> [Given data]:
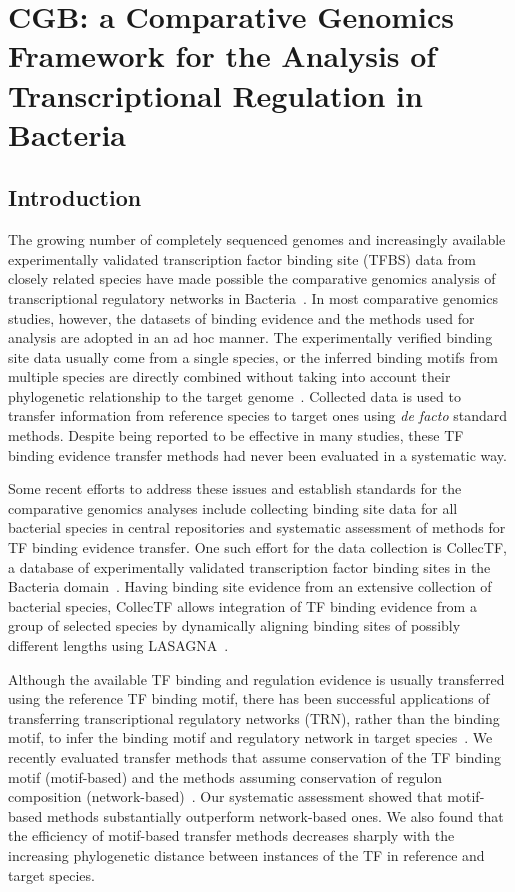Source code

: \chapter{CGB: a Comparative Genomics Framework for the Analysis of
  Transcriptional Regulation in Bacteria}
\label{chap:cgb}
\section{Introduction}

The growing number of completely sequenced genomes and increasingly available
experimentally validated transcription factor binding site (TFBS) data from
closely related species have made possible the comparative genomics analysis of
transcriptional regulatory networks in Bacteria~\citep{makarova2001conservation,
  rodionov2007comparative, babu2004structure}. In most comparative genomics
studies, however, the datasets of binding evidence and the methods used for
analysis are adopted in an ad hoc manner. The experimentally verified binding
site data usually come from a single species, or the inferred binding motifs
from multiple species are directly combined without taking into account their
phylogenetic relationship to the target genome~\citep{erill2004differences,
  novichkov2010regpredict, ravcheev2013genomic, leyn2014comparative,
  kazakov2009comparative, rodionov2008transcriptional}. Collected data is used
to transfer information from reference species to target ones using \textit{de
  facto} standard methods. Despite being reported to be effective in many
studies, these TF binding evidence transfer methods had never been evaluated in
a systematic way.

Some recent efforts to address these issues and establish standards for the
comparative genomics analyses include collecting binding site data for all
bacterial species in central repositories and systematic assessment of methods
for TF binding evidence transfer. One such effort for the data collection is
CollecTF, a database of experimentally validated transcription factor binding
sites in the Bacteria domain~\citep{kilic2013collectf}. Having binding site
evidence from an extensive collection of bacterial species, CollecTF allows
integration of TF binding evidence from a group of selected species by
dynamically aligning binding sites of possibly different lengths using
LASAGNA~\citep{lee2013lasagna}.

Although the available TF binding and regulation evidence is usually
transferred using the reference TF binding motif, there has been successful
applications of transferring transcriptional regulatory networks (TRN), rather
than the binding motif, to infer the binding motif and regulatory network in
target species~\citep{babu2008computational, novichkov2010regpredict}. We
recently evaluated transfer methods that assume conservation of the TF binding
motif (motif-based) and the methods assuming conservation of regulon
composition (network-based)~\citep{kilic2015assessment}. Our systematic
assessment showed that motif-based methods substantially outperform
network-based ones. We also found that the efficiency of motif-based transfer
methods decreases sharply with the increasing phylogenetic distance between
instances of the TF in reference and target species.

> [To do]:
Copy out the material word for word, without any images.

> [Answer for the task]:
Source code

: \chapter{CGB: a Comparative Genomics Framework for the Analysis of
  Transcriptional Regulation in Bacteria}
\label{chap:cgb}
\section{Introduction}

The growing number of completely sequenced genomes and increasingly available
experimentally validated transcription factor binding site (TFBS) data from
closely related species have made possible the comparative genomics analysis of
transcriptional regulatory networks in Bacteria~\citep{makarova2001conservation,
  rodionov2007comparative, babu2004structure}. In most comparative genomics
studies, however, the datasets of binding evidence and the methods used for
analysis are adopted in an ad hoc manner. The experimentally verified binding
site data usually come from a single species, or the inferred binding motifs
from multiple species are directly combined without taking into account their
phylogenetic relationship to the target genome~\citep{erill2004differences,
  novichkov2010regpredict, ravcheev2013genomic, leyn2014comparative,
  kazakov2009comparative, rodionov2008transcriptional}. Collected data is used
to transfer information from reference species to target ones using \textit{de
  facto} standard methods. Despite being reported to be effective in many
studies, these TF binding evidence transfer methods had never been evaluated in
a systematic way.

Some recent efforts to address these issues and establish standards for the
comparative genomics analyses include collecting binding site data for all
bacterial species in central repositories and systematic assessment of methods
for TF binding evidence transfer. One such effort for the data collection is
CollecTF, a database of experimentally validated transcription factor binding
sites in the Bacteria domain~\citep{kilic2013collectf}. Having binding site
evidence from an extensive collection of bacterial species, CollecTF allows
integration of TF binding evidence from a group of selected species by
dynamically aligning binding sites of possibly different lengths using
LASAGNA~\citep{lee2013lasagna}.

Although the available TF binding and regulation evidence is usually
transferred using the reference TF binding motif, there has been successful
applications of transferring transcriptional regulatory networks (TRN), rather
than the binding motif, to infer the binding motif and regulatory network in
target species~\citep{babu2008computational, novichkov2010regpredict}. We
recently evaluated transfer methods that assume conservation of the TF binding
motif (motif-based) and the methods assuming conservation of regulon
composition (network-based)~\citep{kilic2015assessment}. Our systematic
assessment showed that motif-based methods substantially outperform
network-based ones. We also found that the efficiency of motif-based transfer
methods decreases sharply with the increasing phylogenetic distance between
instances of the TF in reference and target species.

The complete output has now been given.